The ethics of conducting a placebo-controlled tPA trial is an interesting question. Stroke neurologist Dr. Peter Appelros and colleagues wrote an editorial called: Ethical issues in stroke thrombolysis revisited. It was a follow-up to a bioethics paper written in 1997 by Furland and Kanoti. The original article identified five areas of concern. Appelros’ position is that the ethical issues raised over two decades ago have not been satisfactorily answered. Have you read that editorial and what are your thoughts?

Standard of care is also an interesting topic. It is a legal term that has a specific definition.

  • the reasonable degree of care a person should provide to another person, typically in a professional or medical setting. 

SGEM#200

Standard of care is often discussed by  emergency physicians (Moffett and Moore WestJEM 2011). Standard of care does not necessarily mean the best care. There are many examples in the medical literature where the standard of care was not the best care. The classic story I’ve often told is about bloodletting (SGEM#200). Standard of care could be considered an argument from popularity, and I think it is better for us as scientists to look at the evidence.  Do you agree?

Can you briefly describe the methods used for your fragility index study?

How many studies did you find and how big was the included cohort?

Using your definition of FI: The minimum number of nonevents that when changed to events in one arm of an interventional trial or meta-analysis of trials converts the result to statistical nonsignificance.

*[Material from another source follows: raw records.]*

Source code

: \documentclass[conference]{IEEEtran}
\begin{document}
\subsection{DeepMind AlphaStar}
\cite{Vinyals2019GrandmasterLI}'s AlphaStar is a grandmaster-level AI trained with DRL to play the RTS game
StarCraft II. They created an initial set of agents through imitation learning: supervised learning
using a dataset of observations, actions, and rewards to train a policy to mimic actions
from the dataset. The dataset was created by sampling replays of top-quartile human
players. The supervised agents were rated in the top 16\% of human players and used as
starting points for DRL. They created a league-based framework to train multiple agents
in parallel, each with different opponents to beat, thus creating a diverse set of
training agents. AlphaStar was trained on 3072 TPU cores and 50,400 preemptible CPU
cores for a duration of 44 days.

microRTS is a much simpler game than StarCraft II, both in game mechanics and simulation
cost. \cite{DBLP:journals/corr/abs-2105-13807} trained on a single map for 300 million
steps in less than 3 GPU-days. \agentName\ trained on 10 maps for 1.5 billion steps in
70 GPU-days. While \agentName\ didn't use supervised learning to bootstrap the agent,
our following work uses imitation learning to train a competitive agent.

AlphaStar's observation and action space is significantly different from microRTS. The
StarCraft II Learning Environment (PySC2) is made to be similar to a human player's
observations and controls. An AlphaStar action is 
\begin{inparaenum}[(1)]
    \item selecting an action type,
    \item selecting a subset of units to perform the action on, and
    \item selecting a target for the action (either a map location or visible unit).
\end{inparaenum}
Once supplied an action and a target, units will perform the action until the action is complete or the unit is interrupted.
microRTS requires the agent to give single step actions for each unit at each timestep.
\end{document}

In other words, the FI is the minimum number of patients who would need to have a different outcome to change the p value from <0.05 to >0.05.

How many would be required to flip statistically significant to insignificant (or “positive” result to a “negative” result). There is only one RCT that had a “positive” result for their primary outcome (NINDS part 2). Is it reasonable to include the other seven RCTs that did not have a statistically positive result for their primary outcome? All those individual RCTs would have a FI of zero because their p-value was greater than 0.05.

One quality metric we look for when authors are meta-analyzing data is to do a Risk of Bias (RoB) assessment. What tool did you use to assess potential bias in the included studies of your SRMA?

You rated all the studies as having low risk of bias in the randomization process and missing outcome data. There are two papers recently published that differ in this assessment (Garg and Mickenautsch BMC Med Res Methodol 2022 and Garg R. Acta Neruo Scand 2022). Why do you think there is a difference between your assessment on RoB and others?

You also rated the IST-3 trial as having a low-risk bias from deviations from the intended interventions. The trial was mostly open-label (unblinded) and most participants were aware of their assigned intervention during the trial. Could you explain why your assessment of low-risk deviates from Cochrane guidance of high risk?

Only one of the eight RCTs reported a statistical benefit for their primary outcome (NINDS part 2). The number of missing outcomes in the study was 11 and that is greater than the fragility index of 5. How can readers be certain about the robustness of the results without using an analysis using multiple different imputation methods for managing missing data as GRADE recommends?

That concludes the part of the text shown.